Aksiyomatik kavramlar, realitenin olgularına işaret ettiğinden; yani, bir "inanç" veya keyfi seçim meselesi olmadığından; verili bir kavramın aksiyomatik olup olmadığını belirlemenin yolu, şu olguyu gözlemlemektir: aksiyomatik bir kavramdan kaçılamaz; aksiyomatik bir kavram, bütün bilgide zımnen mevcuttur; aksiyomatik bir kavramı reddetme teşebbüsünde dahi, o aksiyomatik kavramın kabul edilip kullanılması zorunlu olur.
Mesela; bazı modern filozoflar, aksiyomların keyfi bir seçim meselesi olduğunu ilan etmişler ve temel olmayan -kompleks, türev- bazı kavramların, kendi sözde akıl yürütmeleri içindeki, sözde aksiyomlar olarak seçmişlerdir; ama, bütün argümanlarında, şu olgu gözlemlenebilir: cümleleri, inkar ettiklerini söyledikleri "mevcudiyet," "kimlik" ve "bilinç" aksiyomatik kavramlarını zımnen bulundurur ve onlar üzerine bina olur; bu aksiyomatik kavramlar, değeri teslim edilmemiş "çalıntı kavramlar" olarak argümanlarına kaçaklar halinde sokulmuştur. ("Çalıntı kavram" yanılgısı: bir yandan, bir kavramın genetik köklerinin (yani, o kavramın mantıken bağlı olduğu daha önceki kavramların) geçerliğini inkar ederken, öte yandan o kavramı kullanmaktır.)
Bu noktada bir hususa dikkat çekmek yararlı olacak: aklın düşmanlarının galiba bildiği, fakat aklın sözde savunucularının keşfetmediği olgu şudur: aksiyomatik kavramlar, insan zihninin muhafızları ve aklın temelidir; aksiyomatik kavramlar, aklın temel taşı, mihenk taşı ve alamet-i farikasıdır; akıl tahrip edilmek isteniyorsa, aksiyomatik kavramlar tahrip edilir.
Şu olguyu gözlemleyin: mistisizmin ve irrasyonelizmin her ekolünde yazılmış yazıların hepsinde, şaşırtmacalar, rasyonelizasyonlar ve iki-anlama-çekilebilecek ifadelerle (bir yandan, akla sadakat nutukları çeken; öte yandan, "daha yüksek" bir tür rasyonellikten bahseden ifadelerle) dolu anlaşılmaz ve sıkıcı laf kalabalığının arasında er veya geç ortaya çıkar ki: en sık raslananı "kimlik" olmak üzere, aksiyomatik kavramların (metafizik veya genetik statüsünün) geçerliği açıkça inkar edilmektedir. (Mesela; Kant ve Hegel, "kimlik" aksiyomatik kavramının inkarında; Sartre ve Heidegger, "mevcudiyet" ve "bilinç" aksiyomatik kavramlarının inkarında uzmanlaşmıştır.)
Bir insanın akla sadakat çığlıkları, tek başına anlamsızdır: "akıl" aksiyomatik değil, karmaşık ve türev bir kavramdır.
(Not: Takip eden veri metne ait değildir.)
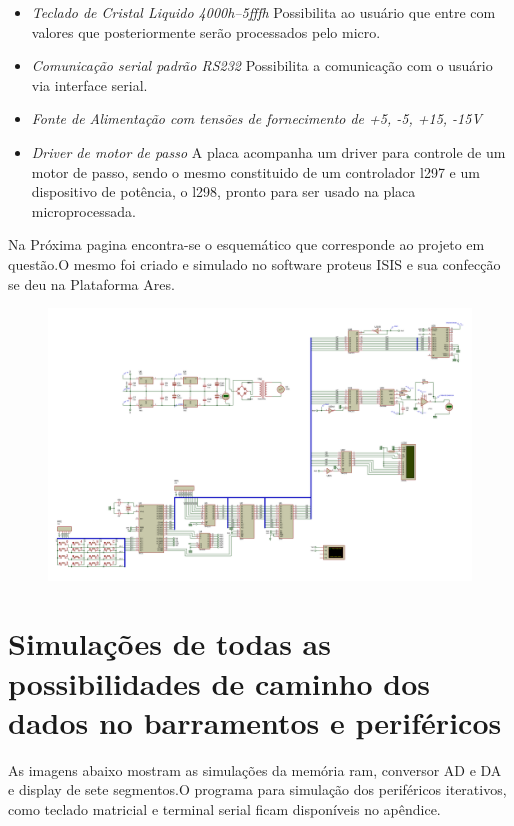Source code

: \documentclass{Fabiano_file}
\begin{document}
\begin{itemize}
 \item \textit{Teclado de Cristal Liquido 4000h--5fffh} Possibilita ao usuário que entre com valores que posteriormente serão processados pelo micro.
 
 \item \textit{Comunicação serial padrão RS232} Possibilita a comunicação com o usuário via interface serial.
 
 \item \textit{Fonte de Alimentação com tensões de fornecimento de +5, -5, +15, -15V}
 
 \item \textit{Driver de motor de passo} A placa acompanha um driver para controle de um motor de passo, sendo o mesmo constituido de um controlador l297 e um
 dispositivo de potência, o l298, pronto para ser usado na placa microprocessada.
 \end{itemize}
 
 Na Próxima pagina encontra-se o esquemático que corresponde ao projeto em questão.O mesmo foi criado e simulado no software proteus ISIS e sua confecção se deu 
 na Plataforma Ares.
 
  
 	\newpage
	\clearpage
	\begin{figure}
		\centering
		\includegraphics[width=1\linewidth]{projeto_dispositivos_decodificados}
		\label{fig:adc_dac_ideal}
	\end{figure}
	\newpage


\section{Simulações de todas as possibilidades de caminho dos dados no barramentos e periféricos}
As imagens abaixo mostram as simulações da memória ram, conversor AD e DA e display de sete segmentos.O programa para simulação dos periféricos iterativos, como
teclado matricial e terminal serial ficam disponíveis no apêndice.
\end{document}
Ve, özellikle Kant'ın usta olduğu kavram-çalma felsefi tekniği, akıl yoluyla aklı inkar etme çabası, bayat bir hile haline gelmiştir. Bir insanın, bir teorinin veya bir felsefi sistemin rasyonel olup olmadığı anlaşılmak isteniyorsa, aklın geçerliğini kabul edip etmediğini sormak yararsızdır; aksiyomatik kavramlar konusundaki tutumu, bütün gerçeği ifade edecektir.